Red carpets, a Swarovski Crystal-clad stage and that little golden statue we call Oscar — that’s the stuff Hollywood dreams are made of.
This year’s Oscar picks broke barriers, made history and told life-changing stories.
And of course, here at Inman, we couldn’t help but notice the fine settings many of these stories were told in. Whether they be homes, palaces or even boats, here’s a look at this year’s Oscar-worthy real estate.
Call Me by Your Name
Some argue that the “sexiest” thing about Call Me by Your Name is the real estate.
The 17th-century Italian “Perlman Villa,” with its salons, orchards, balconies, rustic swimming pool, five-acre private garden and Italian countryside charm is the perfect setting for this ‘80s love story to unfold.

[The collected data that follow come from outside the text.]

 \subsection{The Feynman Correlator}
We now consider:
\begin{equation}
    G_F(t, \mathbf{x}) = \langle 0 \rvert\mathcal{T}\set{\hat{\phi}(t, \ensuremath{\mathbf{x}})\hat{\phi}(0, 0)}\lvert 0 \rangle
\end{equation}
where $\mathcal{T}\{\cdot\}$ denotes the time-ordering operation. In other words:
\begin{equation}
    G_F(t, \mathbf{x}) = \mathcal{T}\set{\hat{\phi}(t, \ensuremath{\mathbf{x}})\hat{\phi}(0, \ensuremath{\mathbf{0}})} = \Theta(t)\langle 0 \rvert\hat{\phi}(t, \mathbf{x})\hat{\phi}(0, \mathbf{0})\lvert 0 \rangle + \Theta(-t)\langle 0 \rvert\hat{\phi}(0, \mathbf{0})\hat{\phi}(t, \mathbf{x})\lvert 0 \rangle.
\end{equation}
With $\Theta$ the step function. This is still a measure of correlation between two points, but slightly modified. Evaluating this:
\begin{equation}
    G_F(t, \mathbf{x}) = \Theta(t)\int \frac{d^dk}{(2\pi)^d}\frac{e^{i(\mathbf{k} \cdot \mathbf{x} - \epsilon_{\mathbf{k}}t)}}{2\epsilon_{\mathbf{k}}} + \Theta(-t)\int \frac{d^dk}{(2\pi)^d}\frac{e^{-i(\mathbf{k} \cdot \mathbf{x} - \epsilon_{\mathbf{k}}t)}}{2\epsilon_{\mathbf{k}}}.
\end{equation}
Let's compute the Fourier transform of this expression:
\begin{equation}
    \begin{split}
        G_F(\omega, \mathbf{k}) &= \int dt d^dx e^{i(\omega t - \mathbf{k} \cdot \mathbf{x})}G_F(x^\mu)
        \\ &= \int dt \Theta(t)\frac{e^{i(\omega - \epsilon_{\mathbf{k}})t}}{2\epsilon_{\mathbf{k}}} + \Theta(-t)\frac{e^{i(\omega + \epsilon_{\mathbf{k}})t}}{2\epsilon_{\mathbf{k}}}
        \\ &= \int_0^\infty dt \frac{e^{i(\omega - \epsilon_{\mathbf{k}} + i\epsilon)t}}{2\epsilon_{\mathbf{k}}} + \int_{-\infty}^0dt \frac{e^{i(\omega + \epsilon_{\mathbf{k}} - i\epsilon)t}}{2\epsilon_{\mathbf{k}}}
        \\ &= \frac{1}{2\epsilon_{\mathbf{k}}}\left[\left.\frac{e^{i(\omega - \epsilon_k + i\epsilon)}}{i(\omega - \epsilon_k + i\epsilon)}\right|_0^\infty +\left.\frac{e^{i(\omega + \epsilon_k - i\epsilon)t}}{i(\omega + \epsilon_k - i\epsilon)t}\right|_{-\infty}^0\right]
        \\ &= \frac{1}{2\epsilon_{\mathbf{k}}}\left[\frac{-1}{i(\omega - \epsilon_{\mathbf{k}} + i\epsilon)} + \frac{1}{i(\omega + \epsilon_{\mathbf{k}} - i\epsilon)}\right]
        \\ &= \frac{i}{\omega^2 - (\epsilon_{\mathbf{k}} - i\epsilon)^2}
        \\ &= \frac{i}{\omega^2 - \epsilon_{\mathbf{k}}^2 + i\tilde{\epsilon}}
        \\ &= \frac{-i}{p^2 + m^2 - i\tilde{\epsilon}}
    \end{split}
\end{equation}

As Quartzy reported, set designer, Violante Visconti di Modrone, adorned the 1,500-square-foot mansion’s 14 rooms with hand-picked antiques and period props. And in case you were wondering, there are also seven bathrooms and eight reception rooms.
The home comes with its own charms, including a 16th-century frescoed ceiling painted by Renaissance artist Aurelio Busso, a pupil of Raphael.
And for a cool $3 million, this piece of history, both cinematic and artistic, can be yours.
Dunkirk
Dunkirk has perhaps some of the most interesting and most surprising real estate in this post. For a little over $600,000, you can own the Xylonite, a vintage boat, chosen by film director Christopher Nolan for his epic WWII film about the evacuation of more than 300,000 Allied troops from Dunkirk in northern France, hence the title, in May of 1940.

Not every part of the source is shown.